**WHAT THIS TASK INVOLVES**
Your copy must hold every line of the records word for word. It must hold no pictures.

**DATA TO USE**
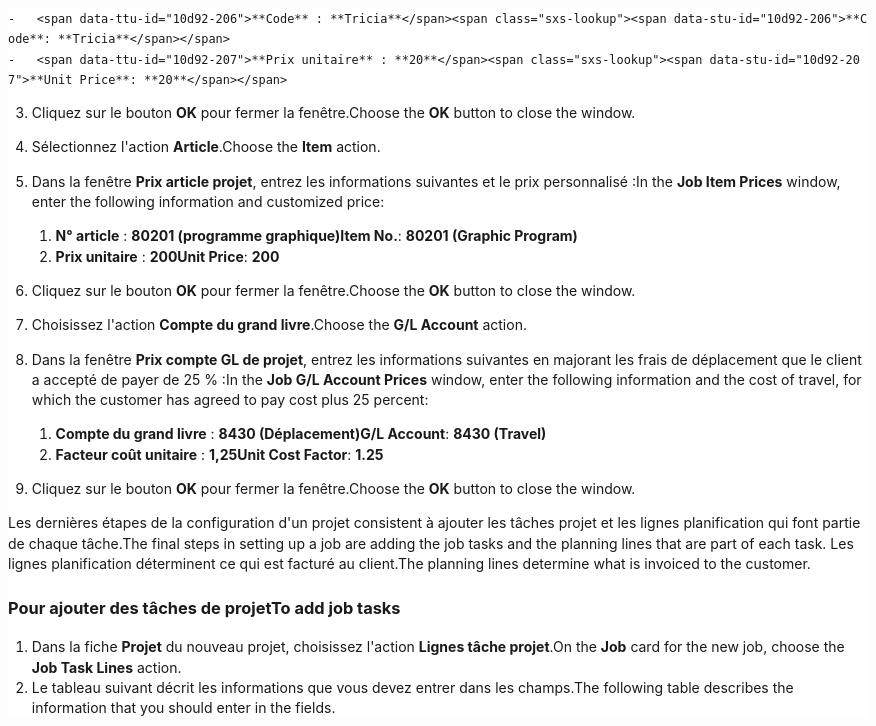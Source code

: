     -   <span data-ttu-id="10d92-206">**Code** : **Tricia**</span><span class="sxs-lookup"><span data-stu-id="10d92-206">**Code**: **Tricia**</span></span>  
    -   <span data-ttu-id="10d92-207">**Prix unitaire** : **20**</span><span class="sxs-lookup"><span data-stu-id="10d92-207">**Unit Price**: **20**</span></span>  

3.  <span data-ttu-id="10d92-208">Cliquez sur le bouton **OK** pour fermer la fenêtre.</span><span class="sxs-lookup"><span data-stu-id="10d92-208">Choose the **OK** button to close the window.</span></span>  
4.  <span data-ttu-id="10d92-209">Sélectionnez l'action **Article**.</span><span class="sxs-lookup"><span data-stu-id="10d92-209">Choose the **Item** action.</span></span>  
5.  <span data-ttu-id="10d92-210">Dans la fenêtre **Prix article projet**, entrez les informations suivantes et le prix personnalisé :</span><span class="sxs-lookup"><span data-stu-id="10d92-210">In the **Job Item Prices** window, enter the following information and customized price:</span></span>  

    1.  <span data-ttu-id="10d92-211">**N° article** : **80201 (programme graphique)**</span><span class="sxs-lookup"><span data-stu-id="10d92-211">**Item No.**: **80201 (Graphic Program)**</span></span>  
    2.  <span data-ttu-id="10d92-212">**Prix unitaire** : **200**</span><span class="sxs-lookup"><span data-stu-id="10d92-212">**Unit Price**: **200**</span></span>  

6.  <span data-ttu-id="10d92-213">Cliquez sur le bouton **OK** pour fermer la fenêtre.</span><span class="sxs-lookup"><span data-stu-id="10d92-213">Choose the **OK** button to close the window.</span></span>  
7.  <span data-ttu-id="10d92-214">Choisissez l'action **Compte du grand livre**.</span><span class="sxs-lookup"><span data-stu-id="10d92-214">Choose the **G/L Account** action.</span></span>  
8.  <span data-ttu-id="10d92-215">Dans la fenêtre **Prix compte GL de projet**, entrez les informations suivantes en majorant les frais de déplacement que le client a accepté de payer de 25 % :</span><span class="sxs-lookup"><span data-stu-id="10d92-215">In the **Job G/L Account Prices** window, enter the following information and the cost of travel, for which the customer has agreed to pay cost plus 25 percent:</span></span>  

    1.  <span data-ttu-id="10d92-216">**Compte du grand livre** : **8430 (Déplacement)**</span><span class="sxs-lookup"><span data-stu-id="10d92-216">**G/L Account**: **8430 (Travel)**</span></span>  
    2.  <span data-ttu-id="10d92-217">**Facteur coût unitaire** : **1,25**</span><span class="sxs-lookup"><span data-stu-id="10d92-217">**Unit Cost Factor**: **1.25**</span></span>  

9. <span data-ttu-id="10d92-218">Cliquez sur le bouton **OK** pour fermer la fenêtre.</span><span class="sxs-lookup"><span data-stu-id="10d92-218">Choose the **OK** button to close the window.</span></span>  

 <span data-ttu-id="10d92-219">Les dernières étapes de la configuration d'un projet consistent à ajouter les tâches projet et les lignes planification qui font partie de chaque tâche.</span><span class="sxs-lookup"><span data-stu-id="10d92-219">The final steps in setting up a job are adding the job tasks and the planning lines that are part of each task.</span></span> <span data-ttu-id="10d92-220">Les lignes planification déterminent ce qui est facturé au client.</span><span class="sxs-lookup"><span data-stu-id="10d92-220">The planning lines determine what is invoiced to the customer.</span></span>  

### <a name="to-add-job-tasks"></a><span data-ttu-id="10d92-221">Pour ajouter des tâches de projet</span><span class="sxs-lookup"><span data-stu-id="10d92-221">To add job tasks</span></span>  

1.  <span data-ttu-id="10d92-222">Dans la fiche **Projet** du nouveau projet, choisissez l'action **Lignes tâche projet**.</span><span class="sxs-lookup"><span data-stu-id="10d92-222">On the **Job** card for the new job, choose the **Job Task Lines** action.</span></span>  
2.  <span data-ttu-id="10d92-223">Le tableau suivant décrit les informations que vous devez entrer dans les champs.</span><span class="sxs-lookup"><span data-stu-id="10d92-223">The following table describes the information that you should enter in the fields.</span></span>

**WRITTEN SOLUTION**
Source code

:     -   <span data-ttu-id="10d92-206">**Code** : **Tricia**</span><span class="sxs-lookup"><span data-stu-id="10d92-206">**Code**: **Tricia**</span></span>  
    -   <span data-ttu-id="10d92-207">**Prix unitaire** : **20**</span><span class="sxs-lookup"><span data-stu-id="10d92-207">**Unit Price**: **20**</span></span>  

3.  <span data-ttu-id="10d92-208">Cliquez sur le bouton **OK** pour fermer la fenêtre.</span><span class="sxs-lookup"><span data-stu-id="10d92-208">Choose the **OK** button to close the window.</span></span>  
4.  <span data-ttu-id="10d92-209">Sélectionnez l'action **Article**.</span><span class="sxs-lookup"><span data-stu-id="10d92-209">Choose the **Item** action.</span></span>  
5.  <span data-ttu-id="10d92-210">Dans la fenêtre **Prix article projet**, entrez les informations suivantes et le prix personnalisé :</span><span class="sxs-lookup"><span data-stu-id="10d92-210">In the **Job Item Prices** window, enter the following information and customized price:</span></span>  

    1.  <span data-ttu-id="10d92-211">**N° article** : **80201 (programme graphique)**</span><span class="sxs-lookup"><span data-stu-id="10d92-211">**Item No.**: **80201 (Graphic Program)**</span></span>  
    2.  <span data-ttu-id="10d92-212">**Prix unitaire** : **200**</span><span class="sxs-lookup"><span data-stu-id="10d92-212">**Unit Price**: **200**</span></span>  

6.  <span data-ttu-id="10d92-213">Cliquez sur le bouton **OK** pour fermer la fenêtre.</span><span class="sxs-lookup"><span data-stu-id="10d92-213">Choose the **OK** button to close the window.</span></span>  
7.  <span data-ttu-id="10d92-214">Choisissez l'action **Compte du grand livre**.</span><span class="sxs-lookup"><span data-stu-id="10d92-214">Choose the **G/L Account** action.</span></span>  
8.  <span data-ttu-id="10d92-215">Dans la fenêtre **Prix compte GL de projet**, entrez les informations suivantes en majorant les frais de déplacement que le client a accepté de payer de 25 % :</span><span class="sxs-lookup"><span data-stu-id="10d92-215">In the **Job G/L Account Prices** window, enter the following information and the cost of travel, for which the customer has agreed to pay cost plus 25 percent:</span></span>  

    1.  <span data-ttu-id="10d92-216">**Compte du grand livre** : **8430 (Déplacement)**</span><span class="sxs-lookup"><span data-stu-id="10d92-216">**G/L Account**: **8430 (Travel)**</span></span>  
    2.  <span data-ttu-id="10d92-217">**Facteur coût unitaire** : **1,25**</span><span class="sxs-lookup"><span data-stu-id="10d92-217">**Unit Cost Factor**: **1.25**</span></span>  

9. <span data-ttu-id="10d92-218">Cliquez sur le bouton **OK** pour fermer la fenêtre.</span><span class="sxs-lookup"><span data-stu-id="10d92-218">Choose the **OK** button to close the window.</span></span>  

 <span data-ttu-id="10d92-219">Les dernières étapes de la configuration d'un projet consistent à ajouter les tâches projet et les lignes planification qui font partie de chaque tâche.</span><span class="sxs-lookup"><span data-stu-id="10d92-219">The final steps in setting up a job are adding the job tasks and the planning lines that are part of each task.</span></span> <span data-ttu-id="10d92-220">Les lignes planification déterminent ce qui est facturé au client.</span><span class="sxs-lookup"><span data-stu-id="10d92-220">The planning lines determine what is invoiced to the customer.</span></span>  

### <a name="to-add-job-tasks"></a><span data-ttu-id="10d92-221">Pour ajouter des tâches de projet</span><span class="sxs-lookup"><span data-stu-id="10d92-221">To add job tasks</span></span>  

1.  <span data-ttu-id="10d92-222">Dans la fiche **Projet** du nouveau projet, choisissez l'action **Lignes tâche projet**.</span><span class="sxs-lookup"><span data-stu-id="10d92-222">On the **Job** card for the new job, choose the **Job Task Lines** action.</span></span>  
2.  <span data-ttu-id="10d92-223">Le tableau suivant décrit les informations que vous devez entrer dans les champs.</span><span class="sxs-lookup"><span data-stu-id="10d92-223">The following table describes the information that you should enter in the fields.</span></span>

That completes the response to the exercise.